Sobre a disputa em si, dominada pelo discurso do medo e da
negação do lado oposto, Passarinho, também colunista deste
Correio e ex-presidente do Conselho Regional de Economia do Rio de Janeiro,
lamenta o tremendo rebaixamento a que "a era das imposturas" nos
levou. Uma era que abrange todo o período de consenso neoliberal na
política e na condução do país, portanto, um
período de quase 30 anos. E contra a ameaça fascista legitimada
nas urnas, a alternativa dita progressista não traz bons augúrios.
"(sobre uma vitória de Haddad) temo que possa não ser
favorável aos setores progressistas da sociedade, pelo fato de o PT,
convenhamos, ser hoje um partido extremamente vulnerável a um conjunto
de críticas que nada dignificam um partido que possa ser considerado de
esquerda, ou mesmo progressista. Suas alianças, nessas
eleições, com setores 'golpistas' vai de vento em popa. Suas
práticas fisiológicas e de promiscuidade com políticos da
direita - e suspeitíssimos de corrupção jamais
mereceram algum tipo de autocrítica; sua inflexão política
e ideológica, igualmente, jamais foi assumida com clareza e coragem, o
que poderia ser salutar para a democracia brasileira, inclusive para dialogar e
fortalecer a sua posição centrista, em meio à
balbúrdia partidária brasileira", analisou.

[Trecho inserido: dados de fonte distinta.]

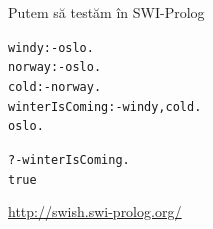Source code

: \documentclass[xcolor=x11names,compress,10pt]{beamer}
\begin{document}
\begin{frame}{Putem să testăm în SWI-Prolog}
\begin{alltt}
windy :- oslo. \\
norway :- oslo. \\
cold :- norway. \\
winterIsComing :- windy, cold. \\
oslo. \\
\end{alltt}

\bigskip
{}
\begin{alltt}
?- winterIsComing.\\
true
\end{alltt}

\bigskip
\underline{\url{http://swish.swi-prolog.org/}}
\end{frame}
\end{document}
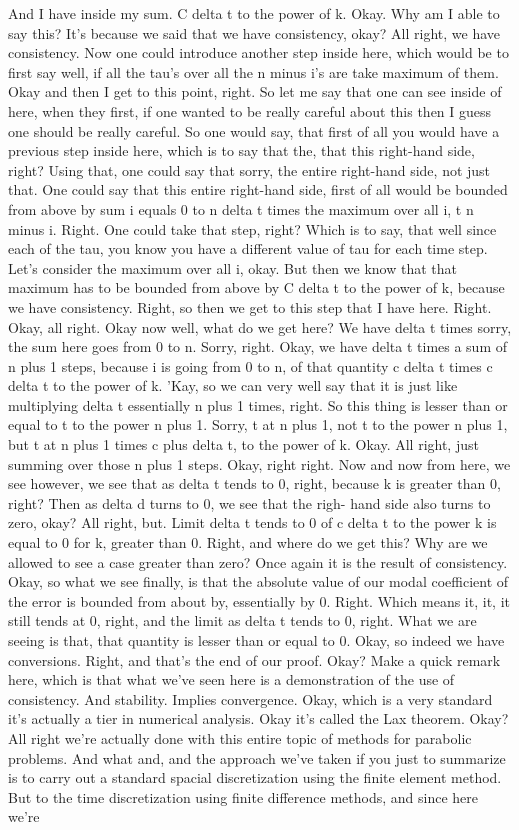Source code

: \documentclass[10pt]{article}
\begin{document}
And I have inside my sum. C delta t to the power of k. Okay. Why am I able to say this? It's because we said that we have consistency, okay? All right, we have consistency. Now one could introduce another step inside here, which would be to first say well, if all the tau's over all the n minus i's are take maximum of them. Okay and then I get to this point, right. So let me say that one can see inside of here, when they first, if one wanted to be really careful about this then I guess one should be really careful. So one would say, that first of all you would have a previous step inside here, which is to say that the, that this right-hand side, right? Using that, one could say that sorry, the entire right-hand side, not just that. One could say that this entire right-hand side, first of all would be bounded from above by sum i equals 0 to n delta t times the maximum over all i, t n minus i. Right. One could take that step, right? Which is to say, that well since each of the tau, you know you have a different value of tau for each time step. Let's consider the maximum over all i, okay. But then we know that that maximum has to be bounded from above by C delta t to the power of k, because we have consistency. Right, so then we get to this step that I have here. Right. Okay, all right. Okay now well, what do we get here? We have delta t times sorry, the sum here goes from 0 to n. Sorry, right. Okay, we have delta t times a sum of n plus 1 steps, because i is going from 0 to n, of that quantity c delta t times c delta t to the power of k. 'Kay, so we can very well say that it is just like multiplying delta t essentially n plus 1 times, right. So this thing is lesser than or equal to t to the power n plus 1. Sorry, t at n plus 1, not t to the power n plus 1, but t at n plus 1 times c plus delta t, to the power of k. Okay. All right, just summing over those n plus 1 steps. Okay, right right. Now and now from here, we see however, we see that as delta t tends to 0, right, because k is greater than 0, right? Then as delta d turns to 0, we see that the righ- hand side also turns to zero, okay? All right, but. Limit delta t tends to 0 of c delta t to the power k is equal to 0 for k, greater than 0. Right, and where do we get this? Why are we allowed to see a case greater than zero? Once again it is the result of consistency. Okay, so what we see finally, is that the absolute value of our modal coefficient of the error is bounded from about by, essentially by 0. Right. Which means it, it, it still tends at 0, right, and the limit as delta t tends to 0, right. What we are seeing is that, that quantity is lesser than or equal to 0. Okay, so indeed we have conversions. Right, and that's the end of our proof. Okay? Make a quick remark here, which is that what we've seen here is a demonstration of the use of consistency. And stability. Implies convergence. Okay, which is a very standard it's actually a tier in numerical analysis. Okay it's called the Lax theorem. Okay? All right we're actually done with this entire topic of methods for parabolic problems. And what and, and the approach we've taken if you just to summarize is to carry out a standard spacial discretization using the finite element method. But to the time discretization using finite difference methods, and since here we're 
\end{document}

Sobre o outrora obscuro deputado, cujos discursos pré-eleitorais se
blindaram ao máximo de uma exposição clara ao
público, Passarinho aponta uma radicalização do mesmo
modelo econômico, que poderia vir a ser garantida como um forte aumento
da violência estatal contra aqueles que se opuserem.
"(A vitória de Bolsonaro) abrirá uma enorme possibilidade de
avanço da agenda de contrarreformas liberais radicais, com a
ameaça de uma nova rodada selvagem de privatizações, que
poderá colocar em risco a Petrobrás, o Banco do Brasil, a Caixa
Econômica, o que nos resta do setor elétrico, além de
maiores perdas e ataques ao direito dos trabalhadores, como, por exemplo, o fim
do 13º salário e do abono de férias", identificou.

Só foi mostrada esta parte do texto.